Beroep tegen fosfaatrecht vaststelling en proceskostenveroordeling in het kader van de Meststoffenwet

In deze uitspraak van het College van Beroep voor het bedrijfsleven op 10 november 2020, zaaknummer 19/92, is het beroep van appellante, een melkveehouderij, ongegrond verklaard. Appellante betwistte de vaststelling van haar fosfaatrecht door de minister van Landbouw, Natuur en Voedselkwaliteit, op basis van de Meststoffenwet. Zij stelde dat de forfaitaire excretienormen voor Jersey-koeien niet adequaat waren en dat de minister ten onrechte een korting van 439,7 kg had toegepast.
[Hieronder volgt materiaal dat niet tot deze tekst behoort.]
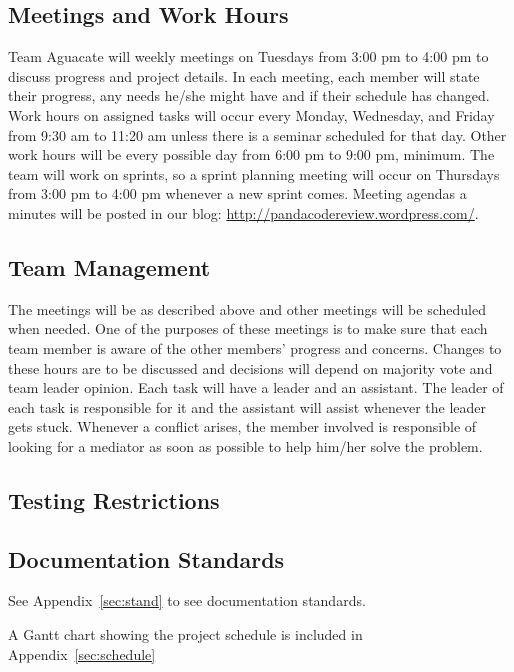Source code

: 
\subsection{Meetings and Work Hours}
Team Aguacate will weekly meetings on Tuesdays from 3:00 pm to 4:00 pm to discuss progress and project details. In each meeting, each member will state their progress, any needs he/she might have and if their schedule has changed. Work hours on assigned tasks will occur every Monday, Wednesday, and Friday from 9:30 am to 11:20 am unless there is a seminar scheduled for that day. Other work hours will be every possible day from 6:00 pm to 9:00 pm, minimum. The team will work on sprints, so a sprint planning meeting will occur on Thursdays from 3:00 pm to 4:00 pm whenever a new sprint comes.  Meeting agendas a minutes will be posted in our blog: \url{http://pandacodereview.wordpress.com/}.

\subsection{Team Management}
The meetings will be as described above and other meetings will be scheduled when needed. One of the purposes of these meetings is to make sure that each team member is aware of the other members' progress and concerns. Changes to these hours are to be discussed and decisions will depend on majority vote and team leader opinion. Each task will have a leader and an assistant. The leader of each task is responsible for it and the assistant will assist whenever the leader gets stuck. Whenever a conflict arises, the member involved is responsible of looking for a mediator as soon as possible to help him/her solve the problem. 

\subsection{Testing Restrictions}

\subsection{Documentation Standards}
See Appendix~\ref{sec:stand} to see documentation standards.

A Gantt chart showing the project schedule is included in Appendix~\ref{sec:schedule} 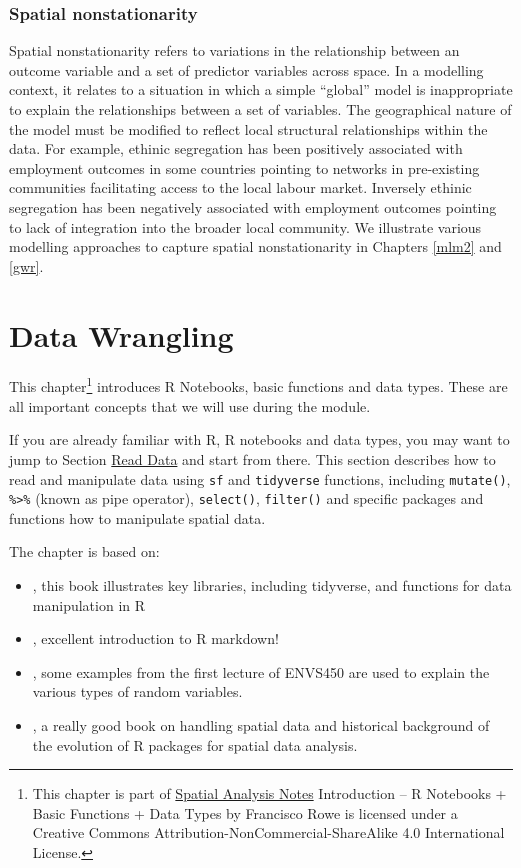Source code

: \documentclass[
]{book}
\begin{document}
\hypertarget{spatial-nonstationarity}{%
\subsection{Spatial nonstationarity}\label{spatial-nonstationarity}}

Spatial nonstationarity refers to variations in the relationship between an outcome variable and a set of predictor variables across space. In a modelling context, it relates to a situation in which a simple ``global'' model is inappropriate to explain the relationships between a set of variables. The geographical nature of the model must be modified to reflect local structural relationships within the data. For example, ethinic segregation has been positively associated with employment outcomes in some countries pointing to networks in pre-existing communities facilitating access to the local labour market. Inversely ethinic segregation has been negatively associated with employment outcomes pointing to lack of integration into the broader local community. We illustrate various modelling approaches to capture spatial nonstationarity in Chapters \ref{mlm2} and \ref{gwr}.

\hypertarget{data_wrangling}{%
\chapter{Data Wrangling}\label{data_wrangling}}

This chapter\footnote{This chapter is part of \href{index.html}{Spatial Analysis Notes} {Introduction -- R Notebooks + Basic Functions + Data Types} by Francisco Rowe is licensed under a Creative Commons Attribution-NonCommercial-ShareAlike 4.0 International License.} introduces R Notebooks, basic functions and data types. These are all important concepts that we will use during the module.

If you are already familiar with R, R notebooks and data types, you may want to jump to Section \protect\hyperlink{sec_readdata}{Read Data} and start from there. This section describes how to read and manipulate data using \texttt{sf} and \texttt{tidyverse} functions, including \texttt{mutate()}, \texttt{\%\textgreater{}\%} (known as pipe operator), \texttt{select()}, \texttt{filter()} and specific packages and functions how to manipulate spatial data.

The chapter is based on:

\begin{itemize}
\item
  \citet{grolemund_wickham_2019_book}, this book illustrates key libraries, including tidyverse, and functions for data manipulation in R
\item
  \citet{Xie_et_al_2019_book}, excellent introduction to R markdown!
\item
  \citet{envs450_2018}, some examples from the first lecture of ENVS450 are used to explain the various types of random variables.
\item
  \citet{Lovelace_et_al_2020_book}, a really good book on handling spatial data and historical background of the evolution of R packages for spatial data analysis.
\end{itemize}
\end{document}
Het College oordeelde dat de minister de regelgeving correct had toegepast en dat het gebruik van forfaitaire normen niet onrechtmatig was. De stelling van appellante dat de forfaitaire normen niet gebaseerd zijn op de mestproductie van verschillende koerassen werd door het College verworpen, omdat appellante geen deugdelijke onderbouwing had gegeven. Het College concludeerde dat het fosfaatrechtenstelsel niet in strijd was met artikel 1 van het Eerste Protocol bij het EVRM, ondanks het ontbreken van specifieke normen voor Jersey-koeien.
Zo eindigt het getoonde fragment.